Work instructions: The answer must be every line of the records in which the string "language" appears.

* * * * * * * * *

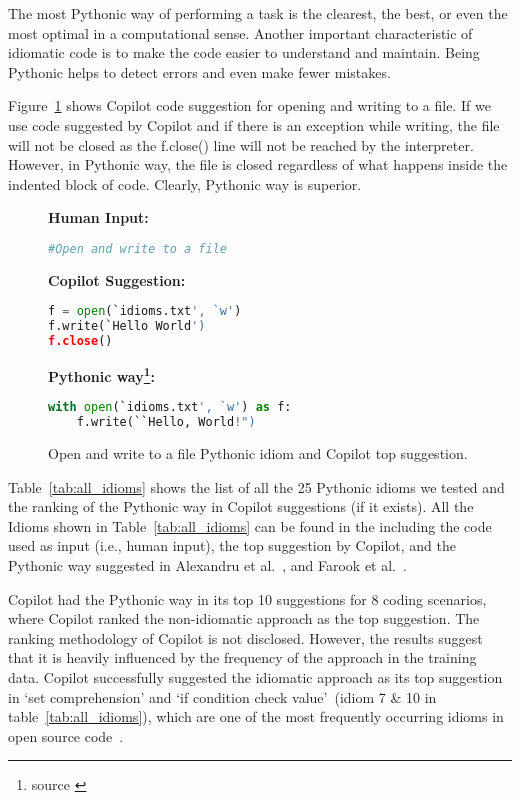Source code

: The most Pythonic way of performing a task is the clearest, the best, or even the most optimal in a computational sense.
Another important characteristic of idiomatic code is to make the code easier to understand and maintain. Being Pythonic helps to detect errors and even make fewer mistakes.

Figure~\ref{fig:idioms_2} shows Copilot code suggestion for opening and writing to a file. 
If we use code suggested by Copilot and if there is an exception while writing, the file will not be closed as the f.close() line will not be reached by the interpreter.
However, in Pythonic way, the file is closed regardless of what happens inside the indented block of code. Clearly, Pythonic way is superior.

\begin{figure}[hbt!]
    \centering
\begin{tcolorbox}[title=Open and write to a file,boxsep=.25mm]
\textbf{Human Input:}
\begin{lstlisting}[language={Python}]
#Open and write to a file
\end{lstlisting}
\tcbline
\textbf{Copilot Suggestion:}
\begin{lstlisting}[language=Python,escapechar=\%]
f = open(`idioms.txt', `w')
f.write(`Hello World')
f.close()
\end{lstlisting}
\tcbline
\textbf{Pythonic way\footnote{source \cite{Alexandru2018}}:}
\begin{lstlisting}[language=Python]
with open(`idioms.txt', `w') as f:
    f.write(``Hello, World!")
\end{lstlisting}
\end{tcolorbox}
    \caption{Open and write to a file Pythonic idiom and Copilot top suggestion.}
    \label{fig:idioms_2}
\end{figure}

Table~\ref{tab:all_idioms} shows the list of all the 25 Pythonic idioms we tested and the ranking of the Pythonic way in Copilot suggestions (if it exists).
All the Idioms shown in Table~\ref{tab:all_idioms} can be found in the \repl{} including the code used as input (i.e., human input), the top suggestion by Copilot, and the Pythonic way suggested in Alexandru et al.~\cite{Alexandru2018}, and Farook et al.~\cite{idioms}. 

Copilot had the Pythonic way in its top 10 suggestions for 8 coding scenarios, where Copilot ranked the non-idiomatic approach as the top suggestion. 
The ranking methodology of Copilot is not disclosed. However, the results suggest that it is heavily influenced by the frequency of the approach in the training data. 
Copilot successfully suggested the idiomatic approach as its top suggestion in `set comprehension' and `if condition check value'~(idiom 7 \& 10 in table~\ref{tab:all_idioms}), which are one of the most frequently occurring idioms in open source code~\cite{Alexandru2018}.

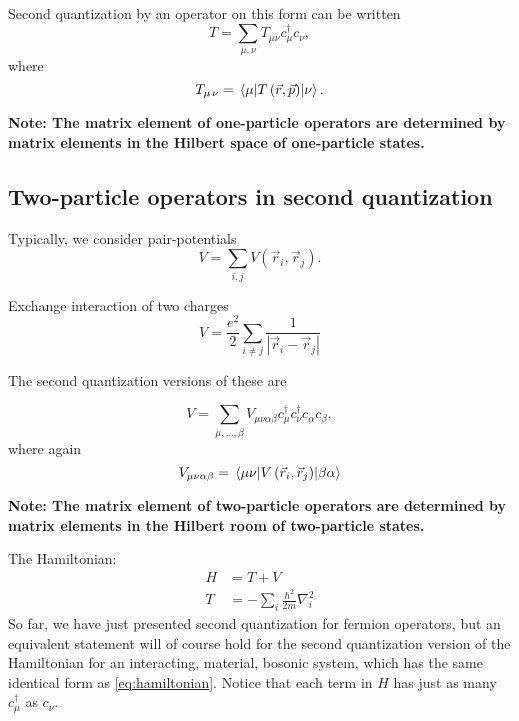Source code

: Second quantization by an operator on this form can be written 
\begin{equation}
T = \sum_{\mu, \nu} T_{\mu\nu}c_\mu^\dagger c_{\nu},
\end{equation}
where
\begin{equation}
T_{\mu\,\nu} = \mel{\mu}{T\left(\vec{r}, \vec{p}\right)}{\nu}.	
\end{equation}

\textbf{Note: The matrix element of one-particle operators are determined by matrix elements in the Hilbert space of one-particle states.}

\subsection{Two-particle operators in second quantization}

Typically, we consider pair-potentials 
\begin{equation}
V = \sum_{i, j} V\left(\vec{r}_i, \vec{r}_j\right).
\end{equation}

\begin{theorem}
Exchange interaction of two charges
\begin{equation}
V = \frac{e^2}{2}\sum_{i\ne j} \frac{1}{|\vec{r}_i - \vec{r}_j|}
\end{equation}
\end{theorem}

The second quantization versions of these are

\begin{equation}
V = \sum_{\mu, \dots, \beta} V_{\mu\nu\alpha\beta}c_{\mu}^\dagger c_{\nu}^\dagger c_{\alpha}c_{\beta},
\end{equation}
where again
\begin{equation}
V_{\mu\nu\alpha\beta} = \mel{\mu\nu}{V\left(\vec{r}_i, \vec{r}_j\right)}{\beta\alpha}
\end{equation}

\textbf{Note: The matrix element of two-particle operators are determined by matrix elements in the Hilbert room of two-particle states.}

The Hamiltonian:
\begin{align}
H &= T + V \label{eq:hamiltonian} \\
T &= -\sum_i \frac{\hbar^2}{2m}\nabla_i^2
\end{align}
So far, we have just presented second quantization for fermion operators, but an equivalent statement will of course hold for the second quantization version of the Hamiltonian for an interacting, material, bosonic system, which has the same identical form as \eqref{eq:hamiltonian}. Notice that each term in $H$ has just as many $c_\mu^\dagger$ as $c_{\nu}$.


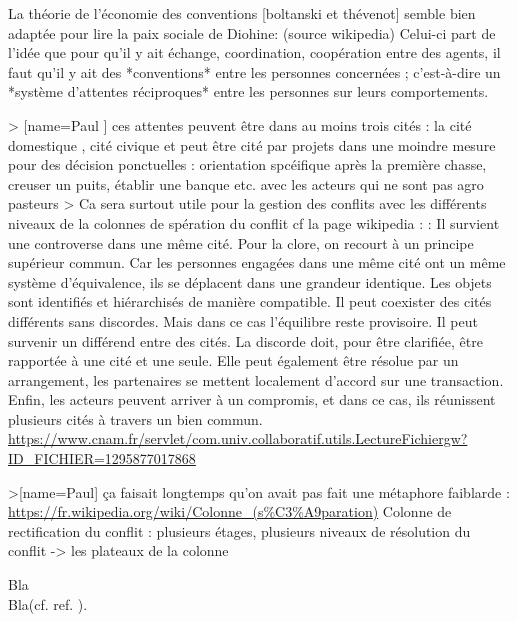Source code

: La théorie de l'économie des conventions [boltanski et thévenot]  semble bien adaptée pour lire la paix sociale de Diohine: (source wikipedia) Celui-ci part de l'idée que pour qu'il y ait échange, coordination, coopération entre des agents, il faut qu'il y ait des *conventions* entre les personnes concernées ; c’est-à-dire un *système d'attentes réciproques* entre les personnes sur leurs comportements.

> [name=Paul ] ces attentes peuvent être dans au moins trois cités : la cité domestique , cité civique et peut être cité par projets dans une moindre mesure pour des décision ponctuelles : orientation spcéifique après la première chasse, creuser un puits, établir une banque etc. avec les acteurs qui ne sont pas agro pasteurs 
> Ca sera surtout utile pour la gestion des conflits avec les différents niveaux de la colonnes de spération du conflit  cf la page wikipedia : :     Il survient une controverse dans une même cité. Pour la clore, on recourt à un principe supérieur commun. Car les personnes engagées dans une même cité ont un même système d'équivalence, ils se déplacent dans une grandeur identique. Les objets sont identifiés et hiérarchisés de manière compatible.
    Il peut coexister des cités différents sans discordes. Mais dans ce cas l'équilibre reste provisoire.
    Il peut survenir un différend entre des cités. La discorde doit, pour être clarifiée, être rapportée à une cité et une seule. Elle peut également être résolue par un arrangement, les partenaires se mettent localement d'accord sur une transaction. Enfin, les acteurs peuvent arriver à un compromis, et dans ce cas, ils réunissent plusieurs cités à travers un bien commun.
   \url{ https://www.cnam.fr/servlet/com.univ.collaboratif.utils.LectureFichiergw?ID_FICHIER=1295877017868}


>[name=Paul] ça faisait longtemps qu'on avait pas fait une métaphore faiblarde : \url{https://fr.wikipedia.org/wiki/Colonne_(s%C3%A9paration)} 
Colonne de rectification du conflit : plusieurs étages, plusieurs niveaux de résolution du conflit -> les plateaux de la colonne


Bla\footnotemark\\

Bla(cf. ref. \cite{cite6}).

* * * * * * * * *

Exercise solution:
\begin{lstlisting}[language={Python}]
\begin{lstlisting}[language=Python,escapechar=\%]
\begin{lstlisting}[language=Python]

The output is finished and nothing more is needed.